▶ [EXERCISE OBJECTIVE] Give back exactly the lines of the data below, starting with the line that has "I(\beta) = M^T" and going on through the line that has "methods of the".

- - - - - - -

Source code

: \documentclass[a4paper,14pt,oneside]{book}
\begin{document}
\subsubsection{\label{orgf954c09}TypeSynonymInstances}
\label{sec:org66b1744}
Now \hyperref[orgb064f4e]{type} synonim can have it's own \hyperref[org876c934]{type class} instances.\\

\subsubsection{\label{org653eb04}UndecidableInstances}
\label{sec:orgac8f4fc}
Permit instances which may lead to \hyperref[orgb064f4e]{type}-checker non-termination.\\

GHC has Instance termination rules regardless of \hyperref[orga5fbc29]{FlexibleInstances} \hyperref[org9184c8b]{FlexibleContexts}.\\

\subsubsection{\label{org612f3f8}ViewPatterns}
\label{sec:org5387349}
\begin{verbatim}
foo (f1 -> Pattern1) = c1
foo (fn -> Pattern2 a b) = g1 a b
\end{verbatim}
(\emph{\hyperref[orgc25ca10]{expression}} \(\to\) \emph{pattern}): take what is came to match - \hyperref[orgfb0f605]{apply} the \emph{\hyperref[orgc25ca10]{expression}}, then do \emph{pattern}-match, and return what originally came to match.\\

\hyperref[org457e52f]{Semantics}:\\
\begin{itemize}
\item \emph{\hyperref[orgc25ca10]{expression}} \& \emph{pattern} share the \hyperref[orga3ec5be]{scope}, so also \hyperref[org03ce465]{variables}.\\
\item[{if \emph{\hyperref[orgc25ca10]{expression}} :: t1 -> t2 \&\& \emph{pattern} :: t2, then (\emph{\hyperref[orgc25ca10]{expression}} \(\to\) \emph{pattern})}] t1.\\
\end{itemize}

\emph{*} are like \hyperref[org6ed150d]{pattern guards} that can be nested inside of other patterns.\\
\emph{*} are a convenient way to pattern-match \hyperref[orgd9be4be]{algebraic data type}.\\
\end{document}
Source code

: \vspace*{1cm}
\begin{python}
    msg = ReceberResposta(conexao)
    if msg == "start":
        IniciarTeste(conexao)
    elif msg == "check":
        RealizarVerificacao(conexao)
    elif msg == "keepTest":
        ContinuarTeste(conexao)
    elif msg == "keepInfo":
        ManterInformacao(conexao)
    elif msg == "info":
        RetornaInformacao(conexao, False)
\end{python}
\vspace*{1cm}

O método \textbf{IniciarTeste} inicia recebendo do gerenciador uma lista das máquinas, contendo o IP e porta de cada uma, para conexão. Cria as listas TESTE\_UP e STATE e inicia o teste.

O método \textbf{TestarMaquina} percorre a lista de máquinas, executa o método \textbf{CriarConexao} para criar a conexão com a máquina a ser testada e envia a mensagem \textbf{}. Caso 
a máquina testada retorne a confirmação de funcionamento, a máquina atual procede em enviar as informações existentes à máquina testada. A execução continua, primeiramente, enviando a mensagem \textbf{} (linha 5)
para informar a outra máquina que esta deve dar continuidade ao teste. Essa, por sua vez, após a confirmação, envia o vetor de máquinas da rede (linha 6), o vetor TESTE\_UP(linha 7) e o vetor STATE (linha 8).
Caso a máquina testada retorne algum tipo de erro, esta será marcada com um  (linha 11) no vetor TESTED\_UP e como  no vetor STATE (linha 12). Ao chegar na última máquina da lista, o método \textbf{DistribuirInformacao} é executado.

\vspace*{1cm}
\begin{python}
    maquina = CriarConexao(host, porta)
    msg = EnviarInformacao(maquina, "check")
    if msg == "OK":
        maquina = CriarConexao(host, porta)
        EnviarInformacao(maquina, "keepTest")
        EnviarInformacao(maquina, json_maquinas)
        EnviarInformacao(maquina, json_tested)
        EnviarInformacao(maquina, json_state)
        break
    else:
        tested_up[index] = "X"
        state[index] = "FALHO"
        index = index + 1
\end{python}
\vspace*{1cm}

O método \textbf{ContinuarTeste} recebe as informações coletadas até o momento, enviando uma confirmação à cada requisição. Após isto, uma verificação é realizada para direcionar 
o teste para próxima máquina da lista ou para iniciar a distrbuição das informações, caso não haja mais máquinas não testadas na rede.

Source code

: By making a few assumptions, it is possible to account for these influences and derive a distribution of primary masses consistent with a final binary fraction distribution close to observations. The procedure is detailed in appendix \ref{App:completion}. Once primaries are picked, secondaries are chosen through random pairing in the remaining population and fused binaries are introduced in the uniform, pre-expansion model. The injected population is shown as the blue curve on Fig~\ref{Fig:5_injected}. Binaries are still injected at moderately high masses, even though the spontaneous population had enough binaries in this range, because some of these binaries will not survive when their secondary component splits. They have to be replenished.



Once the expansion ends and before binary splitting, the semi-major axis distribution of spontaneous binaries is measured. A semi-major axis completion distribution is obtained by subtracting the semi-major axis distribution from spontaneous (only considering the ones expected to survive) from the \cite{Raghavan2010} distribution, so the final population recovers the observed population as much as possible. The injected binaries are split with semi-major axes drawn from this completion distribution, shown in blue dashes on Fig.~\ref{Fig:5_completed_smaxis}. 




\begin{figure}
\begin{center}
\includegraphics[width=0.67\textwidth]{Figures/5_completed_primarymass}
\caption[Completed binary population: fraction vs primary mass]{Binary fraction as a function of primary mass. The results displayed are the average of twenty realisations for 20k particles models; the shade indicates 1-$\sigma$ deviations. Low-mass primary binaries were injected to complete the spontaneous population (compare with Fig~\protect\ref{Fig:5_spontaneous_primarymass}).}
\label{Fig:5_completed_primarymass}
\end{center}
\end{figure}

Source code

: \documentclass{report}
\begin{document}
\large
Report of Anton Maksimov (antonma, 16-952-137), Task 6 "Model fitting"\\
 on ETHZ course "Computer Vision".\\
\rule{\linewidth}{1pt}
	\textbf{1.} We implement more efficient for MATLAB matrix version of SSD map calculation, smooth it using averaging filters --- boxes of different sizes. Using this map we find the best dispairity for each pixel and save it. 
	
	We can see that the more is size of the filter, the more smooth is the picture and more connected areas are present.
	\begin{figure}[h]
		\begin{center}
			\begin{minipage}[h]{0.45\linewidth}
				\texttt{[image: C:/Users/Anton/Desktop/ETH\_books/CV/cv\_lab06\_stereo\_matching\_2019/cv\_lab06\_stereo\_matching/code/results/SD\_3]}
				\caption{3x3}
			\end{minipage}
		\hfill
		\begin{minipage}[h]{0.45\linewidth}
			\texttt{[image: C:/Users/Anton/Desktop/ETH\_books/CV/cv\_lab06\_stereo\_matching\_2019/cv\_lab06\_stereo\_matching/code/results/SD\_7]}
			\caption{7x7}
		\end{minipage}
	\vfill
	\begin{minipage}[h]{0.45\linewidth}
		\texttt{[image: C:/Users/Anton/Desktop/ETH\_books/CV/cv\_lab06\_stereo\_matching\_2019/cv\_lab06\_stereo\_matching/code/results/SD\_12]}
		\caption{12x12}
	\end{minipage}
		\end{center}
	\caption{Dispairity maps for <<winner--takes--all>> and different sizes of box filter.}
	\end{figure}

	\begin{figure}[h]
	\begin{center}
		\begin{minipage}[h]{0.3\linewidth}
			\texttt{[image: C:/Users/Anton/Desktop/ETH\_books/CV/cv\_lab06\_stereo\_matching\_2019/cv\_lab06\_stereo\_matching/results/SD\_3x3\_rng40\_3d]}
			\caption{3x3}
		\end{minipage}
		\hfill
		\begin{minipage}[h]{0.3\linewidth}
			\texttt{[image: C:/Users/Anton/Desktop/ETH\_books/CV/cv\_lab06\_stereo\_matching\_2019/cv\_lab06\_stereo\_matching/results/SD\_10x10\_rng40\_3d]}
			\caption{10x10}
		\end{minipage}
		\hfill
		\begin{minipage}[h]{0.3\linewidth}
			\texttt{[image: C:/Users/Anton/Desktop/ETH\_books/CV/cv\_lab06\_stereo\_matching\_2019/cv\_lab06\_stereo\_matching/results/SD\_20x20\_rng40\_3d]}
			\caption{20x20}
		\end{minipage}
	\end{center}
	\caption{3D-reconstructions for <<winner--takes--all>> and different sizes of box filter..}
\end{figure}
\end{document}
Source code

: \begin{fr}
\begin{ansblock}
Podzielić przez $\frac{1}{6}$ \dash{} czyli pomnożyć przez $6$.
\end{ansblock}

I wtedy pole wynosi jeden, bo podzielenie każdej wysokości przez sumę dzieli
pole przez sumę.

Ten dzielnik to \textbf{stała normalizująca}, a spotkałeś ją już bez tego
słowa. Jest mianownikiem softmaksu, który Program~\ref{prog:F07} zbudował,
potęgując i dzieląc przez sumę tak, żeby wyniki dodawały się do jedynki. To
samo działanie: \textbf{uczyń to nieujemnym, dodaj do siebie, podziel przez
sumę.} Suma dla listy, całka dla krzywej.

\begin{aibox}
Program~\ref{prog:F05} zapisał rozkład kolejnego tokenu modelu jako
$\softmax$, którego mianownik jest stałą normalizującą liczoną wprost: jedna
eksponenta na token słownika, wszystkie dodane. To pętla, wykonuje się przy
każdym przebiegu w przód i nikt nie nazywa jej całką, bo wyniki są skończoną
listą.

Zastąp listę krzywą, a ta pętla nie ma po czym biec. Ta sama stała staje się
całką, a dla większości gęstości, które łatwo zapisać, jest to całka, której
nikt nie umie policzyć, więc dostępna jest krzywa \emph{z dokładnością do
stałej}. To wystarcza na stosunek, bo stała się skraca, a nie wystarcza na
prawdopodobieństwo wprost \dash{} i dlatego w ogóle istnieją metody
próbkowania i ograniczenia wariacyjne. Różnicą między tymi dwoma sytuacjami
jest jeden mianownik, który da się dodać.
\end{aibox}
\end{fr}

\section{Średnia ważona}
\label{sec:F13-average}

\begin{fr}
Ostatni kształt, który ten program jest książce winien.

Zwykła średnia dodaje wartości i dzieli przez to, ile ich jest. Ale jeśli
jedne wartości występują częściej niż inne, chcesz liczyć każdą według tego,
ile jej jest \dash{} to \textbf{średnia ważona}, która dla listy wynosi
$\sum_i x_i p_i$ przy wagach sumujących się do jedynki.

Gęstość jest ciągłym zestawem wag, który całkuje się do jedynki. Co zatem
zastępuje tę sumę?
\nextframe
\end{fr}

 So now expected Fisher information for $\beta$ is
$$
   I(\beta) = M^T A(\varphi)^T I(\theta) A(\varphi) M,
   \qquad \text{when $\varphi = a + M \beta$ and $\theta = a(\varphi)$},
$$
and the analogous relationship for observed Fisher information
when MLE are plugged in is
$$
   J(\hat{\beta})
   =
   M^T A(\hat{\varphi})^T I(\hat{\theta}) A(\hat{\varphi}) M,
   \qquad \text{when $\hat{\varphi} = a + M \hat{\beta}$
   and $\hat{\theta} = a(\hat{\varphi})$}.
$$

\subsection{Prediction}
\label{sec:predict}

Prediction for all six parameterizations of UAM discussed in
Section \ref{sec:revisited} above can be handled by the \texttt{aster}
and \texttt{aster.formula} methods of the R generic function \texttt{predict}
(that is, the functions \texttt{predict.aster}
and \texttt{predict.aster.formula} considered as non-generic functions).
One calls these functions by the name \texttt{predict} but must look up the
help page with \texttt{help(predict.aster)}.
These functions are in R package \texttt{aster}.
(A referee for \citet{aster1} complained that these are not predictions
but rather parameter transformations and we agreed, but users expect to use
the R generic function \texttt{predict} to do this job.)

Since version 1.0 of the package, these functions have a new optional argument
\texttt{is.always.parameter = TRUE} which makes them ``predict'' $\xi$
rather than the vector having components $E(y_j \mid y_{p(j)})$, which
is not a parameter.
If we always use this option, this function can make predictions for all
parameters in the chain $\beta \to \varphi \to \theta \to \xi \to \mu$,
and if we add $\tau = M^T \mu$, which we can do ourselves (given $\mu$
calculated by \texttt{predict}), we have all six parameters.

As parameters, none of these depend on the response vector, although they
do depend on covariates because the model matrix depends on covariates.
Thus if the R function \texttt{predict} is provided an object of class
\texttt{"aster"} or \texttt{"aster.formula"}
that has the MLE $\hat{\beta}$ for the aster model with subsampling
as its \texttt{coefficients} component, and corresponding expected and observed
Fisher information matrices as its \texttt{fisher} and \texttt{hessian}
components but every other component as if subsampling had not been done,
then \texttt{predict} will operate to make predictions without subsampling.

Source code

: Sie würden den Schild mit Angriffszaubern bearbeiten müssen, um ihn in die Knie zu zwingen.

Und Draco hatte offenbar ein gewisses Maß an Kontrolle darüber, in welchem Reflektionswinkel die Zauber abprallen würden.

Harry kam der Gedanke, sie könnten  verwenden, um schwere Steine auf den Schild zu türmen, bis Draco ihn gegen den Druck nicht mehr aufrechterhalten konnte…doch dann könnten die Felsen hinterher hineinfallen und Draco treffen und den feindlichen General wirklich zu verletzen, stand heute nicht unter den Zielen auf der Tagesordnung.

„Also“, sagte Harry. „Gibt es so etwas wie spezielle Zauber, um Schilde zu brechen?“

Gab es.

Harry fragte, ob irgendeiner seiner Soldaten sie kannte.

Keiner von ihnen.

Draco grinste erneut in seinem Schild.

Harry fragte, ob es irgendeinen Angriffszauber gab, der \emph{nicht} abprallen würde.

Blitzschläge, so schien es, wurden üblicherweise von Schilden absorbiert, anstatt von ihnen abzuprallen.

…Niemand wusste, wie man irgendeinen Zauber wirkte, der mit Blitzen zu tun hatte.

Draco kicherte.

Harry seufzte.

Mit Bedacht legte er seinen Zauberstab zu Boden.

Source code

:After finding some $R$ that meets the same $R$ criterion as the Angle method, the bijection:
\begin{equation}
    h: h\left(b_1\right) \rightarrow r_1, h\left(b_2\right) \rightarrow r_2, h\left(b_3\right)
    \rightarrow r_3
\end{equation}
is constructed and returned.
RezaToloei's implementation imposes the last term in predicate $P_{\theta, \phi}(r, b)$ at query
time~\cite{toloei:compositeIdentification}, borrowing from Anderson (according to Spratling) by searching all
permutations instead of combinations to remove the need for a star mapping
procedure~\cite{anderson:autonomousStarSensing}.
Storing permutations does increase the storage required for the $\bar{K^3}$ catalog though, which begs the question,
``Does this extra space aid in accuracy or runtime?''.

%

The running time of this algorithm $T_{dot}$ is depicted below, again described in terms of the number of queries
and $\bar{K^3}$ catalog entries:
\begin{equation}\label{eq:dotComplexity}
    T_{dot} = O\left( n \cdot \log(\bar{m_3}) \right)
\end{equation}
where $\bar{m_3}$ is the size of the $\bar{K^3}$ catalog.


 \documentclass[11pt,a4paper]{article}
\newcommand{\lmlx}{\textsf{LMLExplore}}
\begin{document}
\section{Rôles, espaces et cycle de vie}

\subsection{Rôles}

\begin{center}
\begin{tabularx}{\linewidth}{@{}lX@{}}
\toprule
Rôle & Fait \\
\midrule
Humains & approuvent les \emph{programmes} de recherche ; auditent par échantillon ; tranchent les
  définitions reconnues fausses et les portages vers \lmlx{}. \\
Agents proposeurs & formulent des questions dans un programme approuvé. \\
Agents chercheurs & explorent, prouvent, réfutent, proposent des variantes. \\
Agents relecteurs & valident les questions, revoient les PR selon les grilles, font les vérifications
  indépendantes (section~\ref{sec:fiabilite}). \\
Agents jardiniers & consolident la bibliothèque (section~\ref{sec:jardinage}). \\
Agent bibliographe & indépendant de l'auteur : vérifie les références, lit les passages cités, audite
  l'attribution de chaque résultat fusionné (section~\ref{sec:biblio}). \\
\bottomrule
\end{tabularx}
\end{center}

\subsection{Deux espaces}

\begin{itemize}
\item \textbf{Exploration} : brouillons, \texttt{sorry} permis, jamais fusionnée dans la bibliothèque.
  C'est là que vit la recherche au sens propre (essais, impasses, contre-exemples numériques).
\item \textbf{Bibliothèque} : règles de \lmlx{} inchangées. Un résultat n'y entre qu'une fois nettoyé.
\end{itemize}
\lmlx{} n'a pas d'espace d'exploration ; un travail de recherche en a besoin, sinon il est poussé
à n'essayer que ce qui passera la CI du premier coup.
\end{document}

- - - - - - -

▶ [RESPONSE TO THIS EXERCISE]
   I(\beta) = M^T A(\varphi)^T I(\theta) A(\varphi) M,
   \qquad \text{when $\varphi = a + M \beta$ and $\theta = a(\varphi)$},
$$
and the analogous relationship for observed Fisher information
when MLE are plugged in is
$$
   J(\hat{\beta})
   =
   M^T A(\hat{\varphi})^T I(\hat{\theta}) A(\hat{\varphi}) M,
   \qquad \text{when $\hat{\varphi} = a + M \hat{\beta}$
   and $\hat{\theta} = a(\hat{\varphi})$}.
$$

\subsection{Prediction}
\label{sec:predict}

Prediction for all six parameterizations of UAM discussed in
Section \ref{sec:revisited} above can be handled by the \texttt{aster}
and \texttt{aster.formula} methods of the R generic function \texttt{predict}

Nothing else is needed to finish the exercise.